In a previous research \autocite{PREV_RESEARCH}, an exclusion limit for
the mass of an excited quark has already been set using data from the
2016 run of the Large Hadron Collider with an integrated luminosity of
\(\SI{35.92}{\per\femto\barn}\). Since then, a lot more data has been
collected by the CMS experiment, totalling to
\(\SI{137.19}{\per\femto\barn}\) of data usable for research. This
thesis takes advantage of this larger dataset as well as a new technique
to identify decays of highly boosted particles based on a deep neural
network. By using more data and new tagging techniques, it aims to
either confirm the existence of the q* particle or improve the
previously set lower limit of 5 TeV respectively 4.7 TeV for the decay
to qW respectively qZ on its mass to even higher values. It will also
directly compare the performance of this new tagging technique to an
older tagger based on jet substructure studies used in the previous
research.

In chapter 2, a theoretical background will be presented briefly
explaining the Standard Model, its shortcomings and the theory of
excited quarks. Then, in chapter 3, the Large Hadron Collider and the
Compact Muon Solenoid, the detector that collected the data for this
analysis, will be described. After that, in chapters 4-7, the main
analysis part follows, describing how the data were used to extract
limits on the mass of the excited quark particle. At the very end, in
chapter 8, the results are presented and compared to previous research.

\newpage

\hypertarget{theoretical-motivation}{%
\section{Theoretical motivation}\label{theoretical-motivation}}

This chapter presents a short summary of the theoretical background
relevant to this thesis. It first gives an introduction to the standard
model itself and some of the issues it raises. It then goes on to
explain the background processes of quantum chromodynamics and the
theory of q*, which are the relevant phenomena for the search described
in this thesis.

\hypertarget{sec:sm}{%
\subsection{Standard Model}\label{sec:sm}}

The Standard Model of physics proved to be very successful in describing
three of the four fundamental interactions currently known: the
electromagnetic, weak and strong interaction. The fourth, gravity, could
not yet be successfully included in this theory.
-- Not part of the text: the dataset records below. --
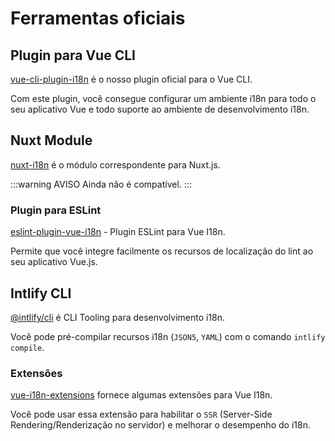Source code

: # Ferramentas oficiais

## Plugin para Vue CLI

[vue-cli-plugin-i18n](https://github.com/kazupon/vue-cli-plugin-i18n) é o nosso plugin oficial para o Vue CLI.

Com este plugin, você consegue configurar um ambiente i18n para todo o seu aplicativo Vue e todo suporte ao ambiente de desenvolvimento i18n.

## Nuxt Module

[nuxt-i18n](https://github.com/nuxt-community/nuxt-i18n/) é o módulo correspondente para Nuxt.js.

:::warning AVISO
Ainda não é compatível.
:::

### Plugin para ESLint

[eslint-plugin-vue-i18n](https://intlify.github.io/eslint-plugin-vue-i18n/) - Plugin ESLint para Vue I18n.

Permite que você integre facilmente os recursos de localização do lint ao seu aplicativo Vue.js.

## Intlify CLI

[@intlify/cli](https://github.com/intlify/cli) é CLI Tooling para desenvolvimento i18n.

Você pode pré-compilar recursos i18n (`JSON5`, `YAML`) com o comando `intlify compile`.

### Extensões

[vue-i18n-extensions](https://github.com/kazupon/vue-i18n-extensions) fornece algumas extensões para Vue I18n.

Você pode usar essa extensão para habilitar o `SSR` (Server-Side Rendering/Renderização no servidor) e melhorar o desempenho do i18n.
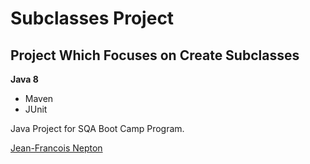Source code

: # Subclasses Project
## Project Which Focuses on Create Subclasses

**Java 8**

* Maven
* JUnit

Java Project for SQA Boot Camp Program. 

[Jean-Francois Nepton](http://sqasolution.com)
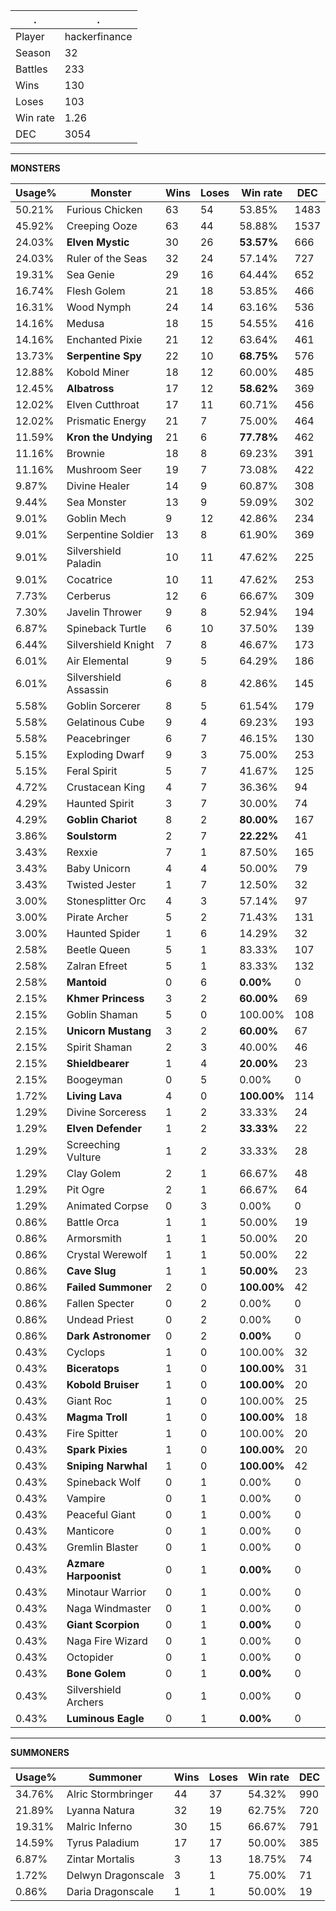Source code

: .|.
|-|-
Player|hackerfinance
Season|32
Battles|233
Wins|130
Loses|103
Win rate|1.26
DEC|3054

---
**MONSTERS**

Usage%|Monster|Wins|Loses|Win rate|DEC|
-|-|-|-|-|-|
50.21%|Furious Chicken|63|54|53.85%|1483|
45.92%|Creeping Ooze|63|44|58.88%|1537|
24.03%|**Elven Mystic**|30|26|**53.57%**|666|
24.03%|Ruler of the Seas|32|24|57.14%|727|
19.31%|Sea Genie|29|16|64.44%|652|
16.74%|Flesh Golem|21|18|53.85%|466|
16.31%|Wood Nymph|24|14|63.16%|536|
14.16%|Medusa|18|15|54.55%|416|
14.16%|Enchanted Pixie|21|12|63.64%|461|
13.73%|**Serpentine Spy**|22|10|**68.75%**|576|
12.88%|Kobold Miner|18|12|60.00%|485|
12.45%|**Albatross**|17|12|**58.62%**|369|
12.02%|Elven Cutthroat|17|11|60.71%|456|
12.02%|Prismatic Energy|21|7|75.00%|464|
11.59%|**Kron the Undying**|21|6|**77.78%**|462|
11.16%|Brownie|18|8|69.23%|391|
11.16%|Mushroom Seer|19|7|73.08%|422|
9.87%|Divine Healer|14|9|60.87%|308|
9.44%|Sea Monster|13|9|59.09%|302|
9.01%|Goblin Mech|9|12|42.86%|234|
9.01%|Serpentine Soldier|13|8|61.90%|369|
9.01%|Silvershield Paladin|10|11|47.62%|225|
9.01%|Cocatrice|10|11|47.62%|253|
7.73%|Cerberus|12|6|66.67%|309|
7.30%|Javelin Thrower|9|8|52.94%|194|
6.87%|Spineback Turtle|6|10|37.50%|139|
6.44%|Silvershield Knight|7|8|46.67%|173|
6.01%|Air Elemental|9|5|64.29%|186|
6.01%|Silvershield Assassin|6|8|42.86%|145|
5.58%|Goblin Sorcerer|8|5|61.54%|179|
5.58%|Gelatinous Cube|9|4|69.23%|193|
5.58%|Peacebringer|6|7|46.15%|130|
5.15%|Exploding Dwarf|9|3|75.00%|253|
5.15%|Feral Spirit|5|7|41.67%|125|
4.72%|Crustacean King|4|7|36.36%|94|
4.29%|Haunted Spirit|3|7|30.00%|74|
4.29%|**Goblin Chariot**|8|2|**80.00%**|167|
3.86%|**Soulstorm**|2|7|**22.22%**|41|
3.43%|Rexxie|7|1|87.50%|165|
3.43%|Baby Unicorn|4|4|50.00%|79|
3.43%|Twisted Jester|1|7|12.50%|32|
3.00%|Stonesplitter Orc|4|3|57.14%|97|
3.00%|Pirate Archer|5|2|71.43%|131|
3.00%|Haunted Spider|1|6|14.29%|32|
2.58%|Beetle Queen|5|1|83.33%|107|
2.58%|Zalran Efreet|5|1|83.33%|132|
2.58%|**Mantoid**|0|6|**0.00%**|0|
2.15%|**Khmer Princess**|3|2|**60.00%**|69|
2.15%|Goblin Shaman|5|0|100.00%|108|
2.15%|**Unicorn Mustang**|3|2|**60.00%**|67|
2.15%|Spirit Shaman|2|3|40.00%|46|
2.15%|**Shieldbearer**|1|4|**20.00%**|23|
2.15%|Boogeyman|0|5|0.00%|0|
1.72%|**Living Lava**|4|0|**100.00%**|114|
1.29%|Divine Sorceress|1|2|33.33%|24|
1.29%|**Elven Defender**|1|2|**33.33%**|22|
1.29%|Screeching Vulture|1|2|33.33%|28|
1.29%|Clay Golem|2|1|66.67%|48|
1.29%|Pit Ogre|2|1|66.67%|64|
1.29%|Animated Corpse|0|3|0.00%|0|
0.86%|Battle Orca|1|1|50.00%|19|
0.86%|Armorsmith|1|1|50.00%|20|
0.86%|Crystal Werewolf|1|1|50.00%|22|
0.86%|**Cave Slug**|1|1|**50.00%**|23|
0.86%|**Failed Summoner**|2|0|**100.00%**|42|
0.86%|Fallen Specter|0|2|0.00%|0|
0.86%|Undead Priest|0|2|0.00%|0|
0.86%|**Dark Astronomer**|0|2|**0.00%**|0|
0.43%|Cyclops|1|0|100.00%|32|
0.43%|**Biceratops**|1|0|**100.00%**|31|
0.43%|**Kobold Bruiser**|1|0|**100.00%**|20|
0.43%|Giant Roc|1|0|100.00%|25|
0.43%|**Magma Troll**|1|0|**100.00%**|18|
0.43%|Fire Spitter|1|0|100.00%|20|
0.43%|**Spark Pixies**|1|0|**100.00%**|20|
0.43%|**Sniping Narwhal**|1|0|**100.00%**|42|
0.43%|Spineback Wolf|0|1|0.00%|0|
0.43%|Vampire|0|1|0.00%|0|
0.43%|Peaceful Giant|0|1|0.00%|0|
0.43%|Manticore|0|1|0.00%|0|
0.43%|Gremlin Blaster|0|1|0.00%|0|
0.43%|**Azmare Harpoonist**|0|1|**0.00%**|0|
0.43%|Minotaur Warrior|0|1|0.00%|0|
0.43%|Naga Windmaster|0|1|0.00%|0|
0.43%|**Giant Scorpion**|0|1|**0.00%**|0|
0.43%|Naga Fire Wizard|0|1|0.00%|0|
0.43%|Octopider|0|1|0.00%|0|
0.43%|**Bone Golem**|0|1|**0.00%**|0|
0.43%|Silvershield Archers|0|1|0.00%|0|
0.43%|**Luminous Eagle**|0|1|**0.00%**|0|

---
**SUMMONERS**

Usage%|Summoner|Wins|Loses|Win rate|DEC|
-|-|-|-|-|-|
34.76%|Alric Stormbringer|44|37|54.32%|990|
21.89%|Lyanna Natura|32|19|62.75%|720|
19.31%|Malric Inferno|30|15|66.67%|791|
14.59%|Tyrus Paladium|17|17|50.00%|385|
6.87%|Zintar Mortalis|3|13|18.75%|74|
1.72%|Delwyn Dragonscale|3|1|75.00%|71|
0.86%|Daria Dragonscale|1|1|50.00%|19|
The Standard Model divides all particles into spin-\(\frac{n}{2}\)
fermions and spin-n bosons, where n could be any integer but so far is
only known to be one for fermions and either one (gauge bosons) or zero
(scalar bosons) for bosons. Fermions are further classified into quarks
and leptons. Quarks and leptons can also be categorized into three
generations, each of which contains two particles, also called flavours.
For leptons, the three generations each consist of a charged lepton and
its corresponding neutrino, namely the electron, the muon and the tau.
The three quark generations consist of the up and down, the charm and
strange, and the top and bottom quark. A full list of particles of the
standard model can be found in Fig.~\ref{fig:sm}. Furthermore, all
fermions have an associated anti particle with reversed charge. Bound
states of multiple quarks also exist and are called hadrons.

\begin{figure}
\hypertarget{fig:sm}{%
\centering
\includegraphics[width=0.5\textwidth,height=\textheight]{./figures/sm_wikipedia.pdf}
\caption{Elementary particles of the Standard Model and their mass
charge and spin \autocite{SM}.}\label{fig:sm}
}
\end{figure}

The gauge bosons, namely the photon, \(W^\pm\) bosons, \(Z^0\) boson,
and gluon, are mediators of the different forces of the standard model.
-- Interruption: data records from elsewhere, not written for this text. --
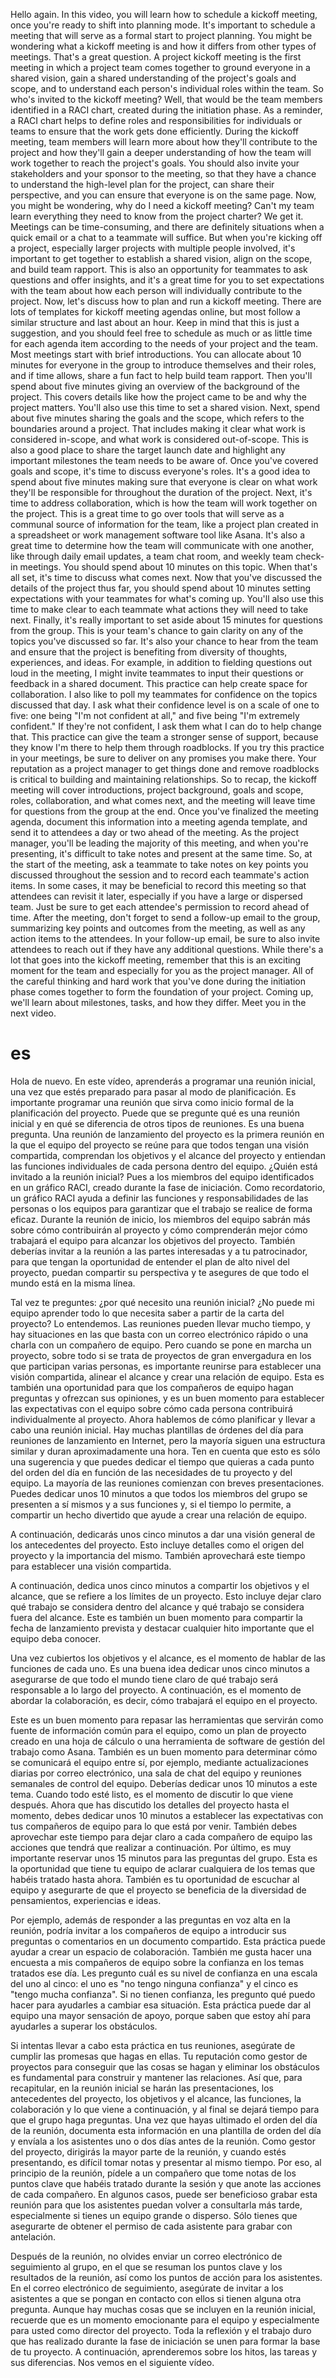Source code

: Hello again. In this video, you will learn how to schedule a kickoff meeting, once you're ready to shift into planning mode. It's important to schedule a meeting that will serve as a formal start to project planning. You might be wondering what a kickoff meeting is and how it differs from other types of meetings. That's a great question. A project kickoff meeting is the first meeting in which a project team comes together to ground everyone in a shared vision, gain a shared understanding of the project's goals and scope, and to understand each person's individual roles within the team. So who's invited to the kickoff meeting? Well, that would be the team members identified in a RACI chart, created during the initiation phase. As a reminder, a RACI chart helps to define roles and responsibilities for individuals or teams to ensure that the work gets done efficiently. During the kickoff meeting, team members will learn more about how they'll contribute to the project and how they'll gain a deeper understanding of how the team will work together to reach the project's goals. You should also invite your stakeholders and your sponsor to the meeting, so that they have a chance to understand the high-level plan for the project, can share their perspective, and you can ensure that everyone is on the same page. Now, you might be wondering, why do I need a kickoff meeting? Can't my team learn everything they need to know from the project charter? We get it. Meetings can be time-consuming, and there are definitely situations when a quick email or a chat to a teammate will suffice. But when you're kicking off a project, especially larger projects with multiple people involved, it's important to get together to establish a shared vision, align on the scope, and build team rapport. This is also an opportunity for teammates to ask questions and offer insights, and it's a great time for you to set expectations with the team about how each person will individually contribute to the project. Now, let's discuss how to plan and run a kickoff meeting. There are lots of templates for kickoff meeting agendas online, but most follow a similar structure and last about an hour. Keep in mind that this is just a suggestion, and you should feel free to schedule as much or as little time for each agenda item according to the needs of your project and the team. Most meetings start with brief introductions. You can allocate about 10 minutes for everyone in the group to introduce themselves and their roles, and if time allows, share a fun fact to help build team rapport. Then you'll spend about five minutes giving an overview of the background of the project. This covers details like how the project came to be and why the project matters. You'll also use this time to set a shared vision. Next, spend about five minutes sharing the goals and the scope, which refers to the boundaries around a project. That includes making it clear what work is considered in-scope, and what work is considered out-of-scope. This is also a good place to share the target launch date and highlight any important milestones the team needs to be aware of. Once you've covered goals and scope, it's time to discuss everyone's roles. It's a good idea to spend about five minutes making sure that everyone is clear on what work they'll be responsible for throughout the duration of the project. Next, it's time to address collaboration, which is how the team will work together on the project. This is a great time to go over tools that will serve as a communal source of information for the team, like a project plan created in a spreadsheet or work management software tool like Asana. It's also a great time to determine how the team will communicate with one another, like through daily email updates, a team chat room, and weekly team check-in meetings. You should spend about 10 minutes on this topic. When that's all set, it's time to discuss what comes next. Now that you've discussed the details of the project thus far, you should spend about 10 minutes setting expectations with your teammates for what's coming up. You'll also use this time to make clear to each teammate what actions they will need to take next. Finally, it's really important to set aside about 15 minutes for questions from the group. This is your team's chance to gain clarity on any of the topics you've discussed so far. It's also your chance to hear from the team and ensure that the project is benefiting from diversity of thoughts, experiences, and ideas. For example, in addition to fielding questions out loud in the meeting, I might invite teammates to input their questions or feedback in a shared document. This practice can help create space for collaboration. I also like to poll my teammates for confidence on the topics discussed that day. I ask what their confidence level is on a scale of one to five: one being "I'm not confident at all," and five being "I'm extremely confident." If they're not confident, I ask them what I can do to help change that. This practice can give the team a stronger sense of support, because they know I'm there to help them through roadblocks. If you try this practice in your meetings, be sure to deliver on any promises you make there. Your reputation as a project manager to get things done and remove roadblocks is critical to building and maintaining relationships. So to recap, the kickoff meeting will cover introductions, project background, goals and scope, roles, collaboration, and what comes next, and the meeting will leave time for questions from the group at the end. Once you've finalized the meeting agenda, document this information into a meeting agenda template, and send it to attendees a day or two ahead of the meeting. As the project manager, you'll be leading the majority of this meeting, and when you're presenting, it's difficult to take notes and present at the same time. So, at the start of the meeting, ask a teammate to take notes on key points you discussed throughout the session and to record each teammate's action items. In some cases, it may be beneficial to record this meeting so that attendees can revisit it later, especially if you have a large or dispersed team. Just be sure to get each attendee's permission to record ahead of time. After the meeting, don't forget to send a follow-up email to the group, summarizing key points and outcomes from the meeting, as well as any action items to the attendees. In your follow-up email, be sure to also invite attendees to reach out if they have any additional questions. While there's a lot that goes into the kickoff meeting, remember that this is an exciting moment for the team and especially for you as the project manager. All of the careful thinking and hard work that you've done during the initiation phase comes together to form the foundation of your project. Coming up, we'll learn about milestones, tasks, and how they differ. Meet you in the next video.
# es
Hola de nuevo. En este vídeo, aprenderás a programar una reunión inicial, una vez que estés preparado para pasar al modo de planificación.
Es importante programar una reunión que sirva como inicio formal de la planificación del proyecto. Puede que se pregunte qué es una reunión inicial y en qué se diferencia de otros tipos de reuniones.
Es una buena pregunta. Una reunión de lanzamiento del proyecto es la primera reunión en la que el equipo del proyecto se reúne para que todos tengan una visión compartida, comprendan los objetivos y el alcance del proyecto y entiendan las funciones individuales de cada persona dentro del equipo.
¿Quién está invitado a la reunión inicial?
Pues a los miembros del equipo identificados en un gráfico RACI, creado durante la fase de iniciación. Como recordatorio, un gráfico RACI ayuda a definir las funciones y responsabilidades de las personas o los equipos para garantizar que el trabajo se realice de forma eficaz.
Durante la reunión de inicio, los miembros del equipo sabrán más sobre cómo contribuirán al proyecto y cómo comprenderán mejor cómo trabajará el equipo para alcanzar los objetivos del proyecto.
También deberías invitar a la reunión a las partes interesadas y a tu patrocinador, para que tengan la oportunidad de entender el plan de alto nivel del proyecto, puedan compartir su perspectiva y te asegures de que todo el mundo está en la misma línea.

Tal vez te preguntes: ¿por qué necesito una reunión inicial? ¿No puede mi equipo aprender todo lo que necesita saber a partir de la carta del proyecto?
Lo entendemos. Las reuniones pueden llevar mucho tiempo, y hay situaciones en las que basta con un correo electrónico rápido o una charla con un compañero de equipo. Pero cuando se pone en marcha un proyecto, sobre todo si se trata de proyectos de gran envergadura en los que participan varias personas, es importante reunirse para establecer una visión compartida, alinear el alcance y crear una relación de equipo.
Esta es también una oportunidad para que los compañeros de equipo hagan preguntas y ofrezcan sus opiniones, y es un buen momento para establecer las expectativas con el equipo sobre cómo cada persona contribuirá individualmente al proyecto. Ahora hablemos de cómo planificar y llevar a cabo una reunión inicial.
Hay muchas plantillas de órdenes del día para reuniones de lanzamiento en Internet, pero la mayoría siguen una estructura similar y duran aproximadamente una hora.
Ten en cuenta que esto es sólo una sugerencia y que puedes dedicar el tiempo que quieras a cada punto del orden del día en función de las necesidades de tu proyecto y del equipo. La mayoría de las reuniones comienzan con breves presentaciones. Puedes dedicar unos 10 minutos a que todos los miembros del grupo se presenten a sí mismos y a sus funciones y, si el tiempo lo permite, a compartir un hecho divertido que ayude a crear una relación de equipo.

A continuación, dedicarás unos cinco minutos a dar una visión general de los antecedentes del proyecto.
Esto incluye detalles como el origen del proyecto y la importancia del mismo. También aprovechará este tiempo para establecer una visión compartida.

A continuación, dedica unos cinco minutos a compartir los objetivos y el alcance, que se refiere a los límites de un proyecto. Esto incluye dejar claro qué trabajo se considera dentro del alcance y qué trabajo se considera fuera del alcance.
Este es también un buen momento para compartir la fecha de lanzamiento prevista y destacar cualquier hito importante que el equipo deba conocer.

Una vez cubiertos los objetivos y el alcance, es el momento de hablar de las funciones de cada uno. Es una buena idea dedicar unos cinco minutos a asegurarse de que todo el mundo tiene claro de qué trabajo será responsable a lo largo del proyecto. A continuación, es el momento de abordar la colaboración, es decir, cómo trabajará el equipo en el proyecto.

Este es un buen momento para repasar las herramientas que servirán como fuente de información común para el equipo, como un plan de proyecto creado en una hoja de cálculo o una herramienta de software de gestión del trabajo como Asana. También es un buen momento para determinar cómo se comunicará el equipo entre sí, por ejemplo, mediante actualizaciones diarias por correo electrónico, una sala de chat del equipo y reuniones semanales de control del equipo. 
Deberías dedicar unos 10 minutos a este tema. Cuando todo esté listo, es el momento de discutir lo que viene después.
Ahora que has discutido los detalles del proyecto hasta el momento, debes dedicar unos 10 minutos a establecer las expectativas con tus compañeros de equipo para lo que está por venir.
También debes aprovechar este tiempo para dejar claro a cada compañero de equipo las acciones que tendrá que realizar a continuación. Por último, es muy importante reservar unos 15 minutos para las preguntas del grupo. Esta es la oportunidad que tiene tu equipo de aclarar cualquiera de los temas que habéis tratado hasta ahora. También es tu oportunidad de escuchar al equipo y asegurarte de que el proyecto se beneficia de la diversidad de pensamientos, experiencias e ideas.

Por ejemplo, además de responder a las preguntas en voz alta en la reunión, podría invitar a los compañeros de equipo a introducir sus preguntas o comentarios en un documento compartido. Esta práctica puede ayudar a crear un espacio de colaboración. También me gusta hacer una encuesta a mis compañeros de equipo sobre la confianza en los temas tratados ese día. Les pregunto cuál es su nivel de confianza en una escala del uno al cinco: el uno es "no tengo ninguna confianza" y el cinco es "tengo mucha confianza". Si no tienen confianza, les pregunto qué puedo hacer para ayudarles a cambiar esa situación. Esta práctica puede dar al equipo una mayor sensación de apoyo, porque saben que estoy ahí para ayudarles a superar los obstáculos.


Si intentas llevar a cabo esta práctica en tus reuniones, asegúrate de cumplir las promesas que hagas en ellas.
Tu reputación como gestor de proyectos para conseguir que las cosas se hagan y eliminar los obstáculos es fundamental para construir y mantener las relaciones. Así que, para recapitular, en la reunión inicial se harán las presentaciones, los antecedentes del proyecto, los objetivos y el alcance, las funciones, la colaboración y lo que viene a continuación, y al final se dejará tiempo para que el grupo haga preguntas.
Una vez que hayas ultimado el orden del día de la reunión, documenta esta información en una plantilla de orden del día y envíala a los asistentes uno o dos días antes de la reunión.
Como gestor del proyecto, dirigirás la mayor parte de la reunión, y cuando estés presentando, es difícil tomar notas y presentar al mismo tiempo. Por eso, al principio de la reunión, pídele a un compañero que tome notas de los puntos clave que habéis tratado durante la sesión y que anote las acciones de cada compañero.
En algunos casos, puede ser beneficioso grabar esta reunión para que los asistentes puedan volver a consultarla más tarde, especialmente si tienes un equipo grande o disperso. Sólo tienes que asegurarte de obtener el permiso de cada asistente para grabar con antelación.

Después de la reunión, no olvides enviar un correo electrónico de seguimiento al grupo, en el que se resuman los puntos clave y los resultados de la reunión, así como los puntos de acción para los asistentes. En el correo electrónico de seguimiento, asegúrate de invitar a los asistentes a que se pongan en contacto con ellos si tienen alguna otra pregunta. Aunque hay muchas cosas que se incluyen en la reunión inicial, recuerde que es un momento emocionante para el equipo y especialmente para usted como director del proyecto. Toda la reflexión y el trabajo duro que has realizado durante la fase de iniciación se unen para formar la base de tu proyecto. A continuación, aprenderemos sobre los hitos, las tareas y sus diferencias. Nos vemos en el siguiente vídeo.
The photon is responsible for the electromagnetic force and therefore
interacts with all electrically charged particles. It itself carries no
electromagnetic charge and has no mass. Possible interactions are either
scattering or absorption. Photons of different energies can also be
described as electromagnetic waves of different wavelengths.

The \(W^\pm\) and \(Z^0\) bosons mediate the weak force. All quarks and
leptons carry a flavour, which is a conserved value in all interactions
but the weak one. There, a quark or lepton can, by interacting with a
\(W^\pm\) boson, change its flavour. The probabilities of this happening
are determined by the Cabibbo-Kobayashi-Maskawa matrix:

\begin{equation}
  V_{CKM} =
    \begin{pmatrix}
      |V_{ud}| & |V_{us}| & |V_{ub}| \\
      |V_{cd}| & |V_{cs}| & |V_{cb}| \\
      |V_{td}| & |V_{ts}| & |V_{tb}|
    \end{pmatrix}
  =
    \begin{pmatrix}
      0.974 & 0.225 & 0.004 \\
      0.224 & 0.974 & 0.042 \\
      0.008 & 0.041 & 0.999
    \end{pmatrix}
\end{equation}

The probability of a quark changing its flavour from \(i\) to \(j\) is
given by the square of the absolute value of the matrix element
\(V_{ij}\). It is easy to see, that the change of flavour in the same
generation is way more likely than any other flavour change.
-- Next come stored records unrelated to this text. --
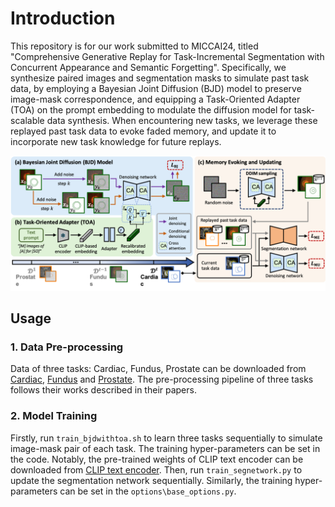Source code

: # Introduction
This repository is for our work submitted to MICCAI24, titled "Comprehensive Generative Replay for Task-Incremental Segmentation with Concurrent Appearance and Semantic Forgetting".
Specifically, we synthesize paired images and segmentation masks to simulate past task data, by employing a Bayesian Joint Diffusion (BJD) model to preserve image-mask correspondence, and equipping a Task-Oriented Adapter (TOA) on the prompt embedding to modulate the diffusion model for task-scalable data synthesis. When encountering new tasks, we leverage these replayed past task data to evoke faded memory, and update it to incorporate new task knowledge for future replays.

![overview](overview.png)

## Usage

### 1. Data Pre-processing
Data of three tasks: Cardiac, Fundus, Prostate can be downloaded from [Cardiac](https://www.ub.edu/mnms/), [Fundus](https://ieeexplore.ieee.org/document/9163289) and [Prostate](https://ieeexplore.ieee.org/document/9000851). The pre-processing pipeline of three tasks follows their works described in their papers.

### 2. Model Training
Firstly, run `train_bjdwithtoa.sh` to learn three tasks sequentially to simulate image-mask pair of each task. The training hyper-parameters can be set in the code. Notably, the pre-trained weights of CLIP text encoder can be downloaded from [CLIP text encoder](https://huggingface.co/stabilityai/stable-diffusion-2). Then, run `train_segnetwork.py` to update the segmentation network sequentially. Similarly, the training hyper-parameters can be set in the `options\base_options.py`.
Due to their high masses of 80.39 GeV resp. 91.19 GeV, the \(W^\pm\) and
\(Z^0\) bosons themselves decay very quickly. Either in the leptonic or
hadronic decay channel. In the leptonic channel, the \(W^\pm\) decays to
a lepton and the corresponding anti-lepton neutrino, in the hadronic
channel it decays to a quark and an anti-quark of a different flavour.
Due to the \(Z^0\) boson having no charge, it always decays to a fermion
and its anti-particle, in the leptonic channel this might be for example
an electron - positron pair, in the hadronic channel an up and anti-up
quark pair. This thesis examines the hadronic decay channel, where both
vector bosons decay to two quarks.

The quantum chromodynamics (QCD) describes the strong interaction of
particles. It applies to all particles carrying colour (e.g.~quarks).
The force is mediated by gluons. These bosons carry colour as well,
although they don't carry only one colour but rather a combination of a
colour and an anticolour, and can therefore interact with themselves and
exist in eight different variants. As a result of this, processes where
a gluon decays into two gluons are possible. Furthermore the strength of
the strong force, binding colour carrying particles, increases with
their distance making it at a certain point more energetically efficient
to form a new quark - antiquark pair than separating the two particles
even further. This effect is known as colour confinement. Due to this
effect, colour carrying particles can't be observed directly, but rather
form so called jets that cause hadronic showers in the detector. Those
jets are cone like structures made of hadrons and other particles. The
effect is called hadronisation \autocite{HADRONIZATION}.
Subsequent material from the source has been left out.